PROBLEM DESCRIPTION
Lift out each line of the data that holds "程序是指令的集合".

*** RECORDS ***

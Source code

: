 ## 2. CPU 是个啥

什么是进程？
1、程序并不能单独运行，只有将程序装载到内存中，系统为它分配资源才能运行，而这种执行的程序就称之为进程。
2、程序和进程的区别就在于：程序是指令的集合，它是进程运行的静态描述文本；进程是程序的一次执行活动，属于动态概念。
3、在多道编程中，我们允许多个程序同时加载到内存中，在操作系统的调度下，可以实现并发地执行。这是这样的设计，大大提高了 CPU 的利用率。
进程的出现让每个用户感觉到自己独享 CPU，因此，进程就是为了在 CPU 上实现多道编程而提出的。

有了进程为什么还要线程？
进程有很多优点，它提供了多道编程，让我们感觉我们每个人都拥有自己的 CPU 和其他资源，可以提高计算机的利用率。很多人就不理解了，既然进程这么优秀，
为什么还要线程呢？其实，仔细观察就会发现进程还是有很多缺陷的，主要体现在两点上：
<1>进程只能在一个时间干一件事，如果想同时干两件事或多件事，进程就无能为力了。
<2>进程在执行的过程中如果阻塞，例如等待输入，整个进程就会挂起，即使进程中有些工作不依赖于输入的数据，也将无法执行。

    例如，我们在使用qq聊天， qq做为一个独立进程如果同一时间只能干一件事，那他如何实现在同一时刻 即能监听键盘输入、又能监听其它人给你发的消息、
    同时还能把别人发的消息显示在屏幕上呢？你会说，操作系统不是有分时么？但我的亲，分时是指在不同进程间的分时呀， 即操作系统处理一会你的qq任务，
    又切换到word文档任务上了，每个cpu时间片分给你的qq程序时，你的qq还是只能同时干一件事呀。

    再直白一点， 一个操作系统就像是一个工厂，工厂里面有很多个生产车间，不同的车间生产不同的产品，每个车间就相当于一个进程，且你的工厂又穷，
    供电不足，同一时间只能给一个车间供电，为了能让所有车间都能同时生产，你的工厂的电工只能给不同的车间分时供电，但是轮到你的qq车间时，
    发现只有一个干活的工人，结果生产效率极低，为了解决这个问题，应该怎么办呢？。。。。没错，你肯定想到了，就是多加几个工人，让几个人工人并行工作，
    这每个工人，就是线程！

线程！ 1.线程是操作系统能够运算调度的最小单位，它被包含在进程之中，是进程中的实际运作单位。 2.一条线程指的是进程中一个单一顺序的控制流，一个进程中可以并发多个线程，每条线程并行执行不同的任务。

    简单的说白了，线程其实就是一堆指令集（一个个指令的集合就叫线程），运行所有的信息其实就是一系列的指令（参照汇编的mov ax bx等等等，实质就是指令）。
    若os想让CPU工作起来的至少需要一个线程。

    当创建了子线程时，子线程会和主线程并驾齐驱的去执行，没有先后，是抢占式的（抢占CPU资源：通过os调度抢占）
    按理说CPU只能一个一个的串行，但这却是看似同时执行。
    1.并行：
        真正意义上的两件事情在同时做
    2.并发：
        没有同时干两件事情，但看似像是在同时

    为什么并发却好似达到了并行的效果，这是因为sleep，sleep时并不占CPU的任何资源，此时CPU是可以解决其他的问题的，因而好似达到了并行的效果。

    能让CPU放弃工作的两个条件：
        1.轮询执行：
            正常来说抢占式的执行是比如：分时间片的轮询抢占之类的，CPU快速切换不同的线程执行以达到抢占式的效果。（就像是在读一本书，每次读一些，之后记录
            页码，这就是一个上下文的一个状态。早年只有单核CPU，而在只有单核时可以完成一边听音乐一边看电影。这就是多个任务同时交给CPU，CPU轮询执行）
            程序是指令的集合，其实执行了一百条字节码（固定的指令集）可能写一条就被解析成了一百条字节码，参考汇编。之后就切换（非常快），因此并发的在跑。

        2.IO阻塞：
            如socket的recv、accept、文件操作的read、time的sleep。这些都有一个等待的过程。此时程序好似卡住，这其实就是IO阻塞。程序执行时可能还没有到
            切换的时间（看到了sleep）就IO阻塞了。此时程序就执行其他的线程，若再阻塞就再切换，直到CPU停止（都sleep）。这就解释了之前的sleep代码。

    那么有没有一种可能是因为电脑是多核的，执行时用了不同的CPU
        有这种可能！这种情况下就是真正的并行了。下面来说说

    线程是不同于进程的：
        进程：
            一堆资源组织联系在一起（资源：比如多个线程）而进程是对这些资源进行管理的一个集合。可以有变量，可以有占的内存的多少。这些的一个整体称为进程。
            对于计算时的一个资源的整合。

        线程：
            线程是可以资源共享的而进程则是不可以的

*** End of RECORDS ***

OUTPUT
2、程序和进程的区别就在于：程序是指令的集合，它是进程运行的静态描述文本；进程是程序的一次执行活动，属于动态概念。
            程序是指令的集合，其实执行了一百条字节码（固定的指令集）可能写一条就被解析成了一百条字节码，参考汇编。之后就切换（非常快），因此并发的在跑。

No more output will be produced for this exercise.